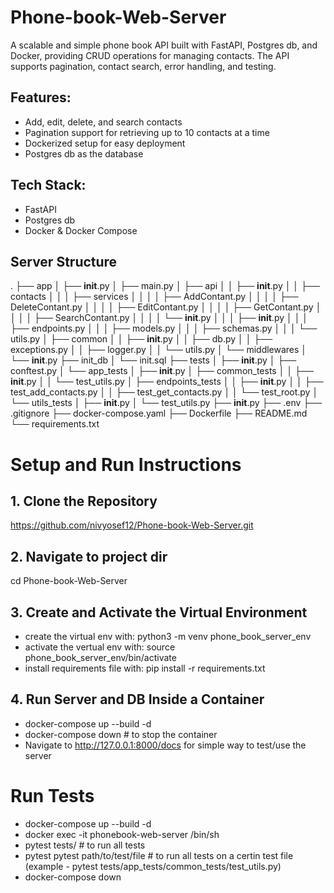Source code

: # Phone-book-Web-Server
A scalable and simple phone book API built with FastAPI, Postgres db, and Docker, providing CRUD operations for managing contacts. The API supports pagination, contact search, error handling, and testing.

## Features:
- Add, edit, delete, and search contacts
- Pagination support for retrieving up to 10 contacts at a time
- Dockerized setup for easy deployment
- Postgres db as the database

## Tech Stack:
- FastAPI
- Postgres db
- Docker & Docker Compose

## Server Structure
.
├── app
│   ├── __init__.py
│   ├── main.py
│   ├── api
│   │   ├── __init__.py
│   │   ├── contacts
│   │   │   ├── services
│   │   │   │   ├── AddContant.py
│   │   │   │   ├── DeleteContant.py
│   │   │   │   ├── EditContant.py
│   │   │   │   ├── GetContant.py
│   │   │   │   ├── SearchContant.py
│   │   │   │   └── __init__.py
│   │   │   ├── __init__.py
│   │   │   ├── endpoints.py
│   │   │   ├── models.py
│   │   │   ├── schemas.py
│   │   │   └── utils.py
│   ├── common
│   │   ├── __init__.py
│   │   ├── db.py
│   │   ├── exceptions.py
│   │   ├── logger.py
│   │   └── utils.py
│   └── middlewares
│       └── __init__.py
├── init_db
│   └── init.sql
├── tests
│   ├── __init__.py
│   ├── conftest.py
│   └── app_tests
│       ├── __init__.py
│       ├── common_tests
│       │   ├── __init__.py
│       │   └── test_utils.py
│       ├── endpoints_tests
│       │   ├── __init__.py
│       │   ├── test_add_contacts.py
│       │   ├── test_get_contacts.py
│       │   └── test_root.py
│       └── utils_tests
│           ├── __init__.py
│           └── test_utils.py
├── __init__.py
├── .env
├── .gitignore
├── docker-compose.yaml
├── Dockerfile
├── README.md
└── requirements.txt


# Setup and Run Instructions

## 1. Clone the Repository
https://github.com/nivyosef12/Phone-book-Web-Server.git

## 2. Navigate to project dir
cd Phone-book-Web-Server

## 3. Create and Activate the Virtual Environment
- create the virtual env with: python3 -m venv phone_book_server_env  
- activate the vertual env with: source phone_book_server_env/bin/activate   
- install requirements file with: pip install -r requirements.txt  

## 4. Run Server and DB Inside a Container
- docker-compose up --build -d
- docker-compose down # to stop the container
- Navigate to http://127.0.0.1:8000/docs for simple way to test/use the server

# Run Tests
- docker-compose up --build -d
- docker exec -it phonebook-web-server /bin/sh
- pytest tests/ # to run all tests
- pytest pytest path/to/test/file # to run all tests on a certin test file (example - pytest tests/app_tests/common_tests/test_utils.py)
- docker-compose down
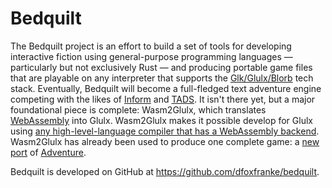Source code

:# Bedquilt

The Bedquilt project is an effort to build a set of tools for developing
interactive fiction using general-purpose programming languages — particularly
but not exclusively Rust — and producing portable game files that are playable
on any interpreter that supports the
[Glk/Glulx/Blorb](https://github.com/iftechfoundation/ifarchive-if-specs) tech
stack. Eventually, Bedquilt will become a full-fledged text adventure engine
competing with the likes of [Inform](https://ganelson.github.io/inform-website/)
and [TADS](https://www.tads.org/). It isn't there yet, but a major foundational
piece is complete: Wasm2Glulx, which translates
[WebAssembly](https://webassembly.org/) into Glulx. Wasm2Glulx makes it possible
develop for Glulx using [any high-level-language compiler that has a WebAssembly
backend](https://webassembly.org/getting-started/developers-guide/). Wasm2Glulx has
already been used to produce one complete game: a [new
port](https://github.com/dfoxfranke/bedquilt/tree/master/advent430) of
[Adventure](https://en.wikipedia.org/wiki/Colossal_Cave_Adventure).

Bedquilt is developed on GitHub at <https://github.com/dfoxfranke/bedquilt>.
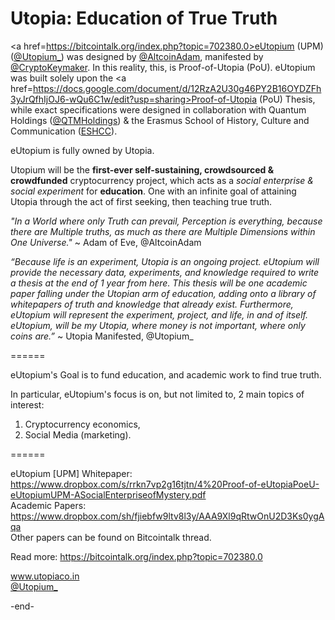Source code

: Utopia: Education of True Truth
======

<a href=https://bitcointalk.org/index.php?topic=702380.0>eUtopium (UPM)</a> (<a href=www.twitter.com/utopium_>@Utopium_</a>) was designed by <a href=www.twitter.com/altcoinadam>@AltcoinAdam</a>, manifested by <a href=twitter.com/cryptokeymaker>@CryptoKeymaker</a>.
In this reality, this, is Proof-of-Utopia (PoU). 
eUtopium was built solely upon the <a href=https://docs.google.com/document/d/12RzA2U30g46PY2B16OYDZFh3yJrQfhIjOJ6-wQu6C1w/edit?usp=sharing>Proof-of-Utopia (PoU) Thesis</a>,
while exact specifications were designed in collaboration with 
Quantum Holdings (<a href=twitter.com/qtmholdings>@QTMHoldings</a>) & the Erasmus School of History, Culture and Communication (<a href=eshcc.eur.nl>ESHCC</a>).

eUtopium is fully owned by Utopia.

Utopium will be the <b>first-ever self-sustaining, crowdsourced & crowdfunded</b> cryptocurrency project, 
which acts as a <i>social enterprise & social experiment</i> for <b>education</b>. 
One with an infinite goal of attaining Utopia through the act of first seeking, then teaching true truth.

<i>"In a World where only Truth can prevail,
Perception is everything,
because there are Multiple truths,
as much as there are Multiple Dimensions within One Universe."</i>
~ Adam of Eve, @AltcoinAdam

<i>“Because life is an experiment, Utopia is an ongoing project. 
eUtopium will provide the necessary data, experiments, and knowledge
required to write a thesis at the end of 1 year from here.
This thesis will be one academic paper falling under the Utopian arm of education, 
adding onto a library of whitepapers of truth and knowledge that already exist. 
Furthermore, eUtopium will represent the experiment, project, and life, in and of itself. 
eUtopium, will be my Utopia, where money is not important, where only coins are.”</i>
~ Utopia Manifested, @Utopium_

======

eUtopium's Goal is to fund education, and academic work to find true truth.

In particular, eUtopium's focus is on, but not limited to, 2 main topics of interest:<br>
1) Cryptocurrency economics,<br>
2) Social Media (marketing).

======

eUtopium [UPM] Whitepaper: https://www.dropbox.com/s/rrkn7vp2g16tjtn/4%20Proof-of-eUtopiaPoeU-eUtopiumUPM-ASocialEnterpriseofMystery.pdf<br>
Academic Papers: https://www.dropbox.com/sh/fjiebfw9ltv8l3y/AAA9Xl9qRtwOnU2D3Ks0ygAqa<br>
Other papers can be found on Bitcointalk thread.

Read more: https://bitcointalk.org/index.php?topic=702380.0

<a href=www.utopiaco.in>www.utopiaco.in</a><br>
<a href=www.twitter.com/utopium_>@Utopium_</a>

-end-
--
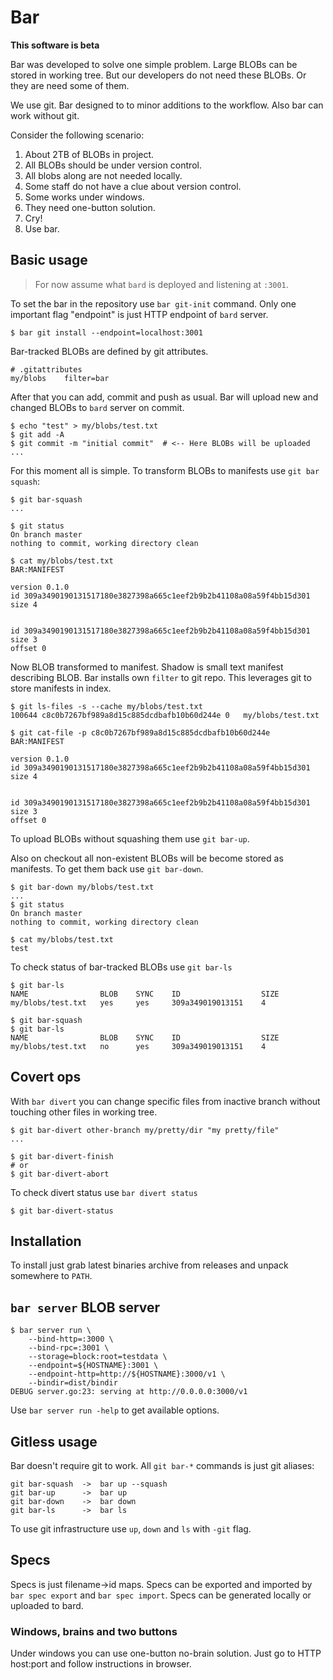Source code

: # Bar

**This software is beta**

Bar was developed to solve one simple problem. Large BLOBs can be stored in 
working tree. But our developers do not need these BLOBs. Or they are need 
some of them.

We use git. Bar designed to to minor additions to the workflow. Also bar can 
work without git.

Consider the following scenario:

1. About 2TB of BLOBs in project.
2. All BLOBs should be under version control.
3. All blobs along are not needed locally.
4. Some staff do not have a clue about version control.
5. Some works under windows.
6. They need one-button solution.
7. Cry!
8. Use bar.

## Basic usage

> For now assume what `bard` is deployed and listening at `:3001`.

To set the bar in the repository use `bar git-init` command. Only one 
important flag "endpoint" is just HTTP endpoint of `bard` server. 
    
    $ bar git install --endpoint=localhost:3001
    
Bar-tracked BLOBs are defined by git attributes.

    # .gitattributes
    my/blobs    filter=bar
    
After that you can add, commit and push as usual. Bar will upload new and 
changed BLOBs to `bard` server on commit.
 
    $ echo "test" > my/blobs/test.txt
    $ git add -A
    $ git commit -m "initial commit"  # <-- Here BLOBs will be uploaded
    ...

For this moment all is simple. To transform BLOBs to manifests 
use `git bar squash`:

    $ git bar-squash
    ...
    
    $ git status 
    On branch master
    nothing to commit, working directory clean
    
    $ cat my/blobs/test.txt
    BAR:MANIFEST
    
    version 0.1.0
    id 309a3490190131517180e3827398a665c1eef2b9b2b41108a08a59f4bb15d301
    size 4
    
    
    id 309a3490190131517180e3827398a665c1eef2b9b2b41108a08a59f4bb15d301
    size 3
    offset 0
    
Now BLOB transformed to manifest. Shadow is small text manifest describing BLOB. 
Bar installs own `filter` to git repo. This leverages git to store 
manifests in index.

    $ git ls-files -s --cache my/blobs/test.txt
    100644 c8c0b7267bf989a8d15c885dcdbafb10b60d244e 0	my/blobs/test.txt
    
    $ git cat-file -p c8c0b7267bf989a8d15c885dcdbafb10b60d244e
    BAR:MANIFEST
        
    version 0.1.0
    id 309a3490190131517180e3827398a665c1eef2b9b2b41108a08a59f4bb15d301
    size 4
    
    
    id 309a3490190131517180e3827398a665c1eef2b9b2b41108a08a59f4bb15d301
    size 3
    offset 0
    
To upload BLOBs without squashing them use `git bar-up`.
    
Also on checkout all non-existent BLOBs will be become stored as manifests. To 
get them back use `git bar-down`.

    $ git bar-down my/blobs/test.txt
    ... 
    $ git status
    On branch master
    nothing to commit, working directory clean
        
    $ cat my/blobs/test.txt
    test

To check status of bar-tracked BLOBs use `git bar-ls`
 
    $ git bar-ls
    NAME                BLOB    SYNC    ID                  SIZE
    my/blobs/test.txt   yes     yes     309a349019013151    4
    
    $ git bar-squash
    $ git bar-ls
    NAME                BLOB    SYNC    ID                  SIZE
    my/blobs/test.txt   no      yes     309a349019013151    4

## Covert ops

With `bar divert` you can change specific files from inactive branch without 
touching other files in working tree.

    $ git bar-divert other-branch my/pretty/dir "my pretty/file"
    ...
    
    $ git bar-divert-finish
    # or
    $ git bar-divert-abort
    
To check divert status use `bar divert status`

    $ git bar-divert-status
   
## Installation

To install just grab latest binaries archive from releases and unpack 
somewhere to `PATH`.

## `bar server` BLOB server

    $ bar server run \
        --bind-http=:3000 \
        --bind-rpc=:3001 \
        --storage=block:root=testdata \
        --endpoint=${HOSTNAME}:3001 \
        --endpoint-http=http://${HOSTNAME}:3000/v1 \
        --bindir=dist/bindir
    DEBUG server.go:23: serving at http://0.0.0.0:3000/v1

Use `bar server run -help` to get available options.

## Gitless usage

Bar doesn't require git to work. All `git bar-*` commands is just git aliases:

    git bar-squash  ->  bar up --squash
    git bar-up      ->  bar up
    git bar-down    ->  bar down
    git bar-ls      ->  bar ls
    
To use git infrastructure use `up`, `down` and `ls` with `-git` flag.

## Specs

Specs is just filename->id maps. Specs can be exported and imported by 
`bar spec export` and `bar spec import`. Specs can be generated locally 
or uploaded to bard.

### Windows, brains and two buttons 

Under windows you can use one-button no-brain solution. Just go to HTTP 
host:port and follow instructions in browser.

◆ **WORK ITEM**
Would you copy every line of the entries that includes the word "manifests"?

◆ **OUTPUT BELOW**
For this moment all is simple. To transform BLOBs to manifests 
manifests in index.
Also on checkout all non-existent BLOBs will be become stored as manifests. To 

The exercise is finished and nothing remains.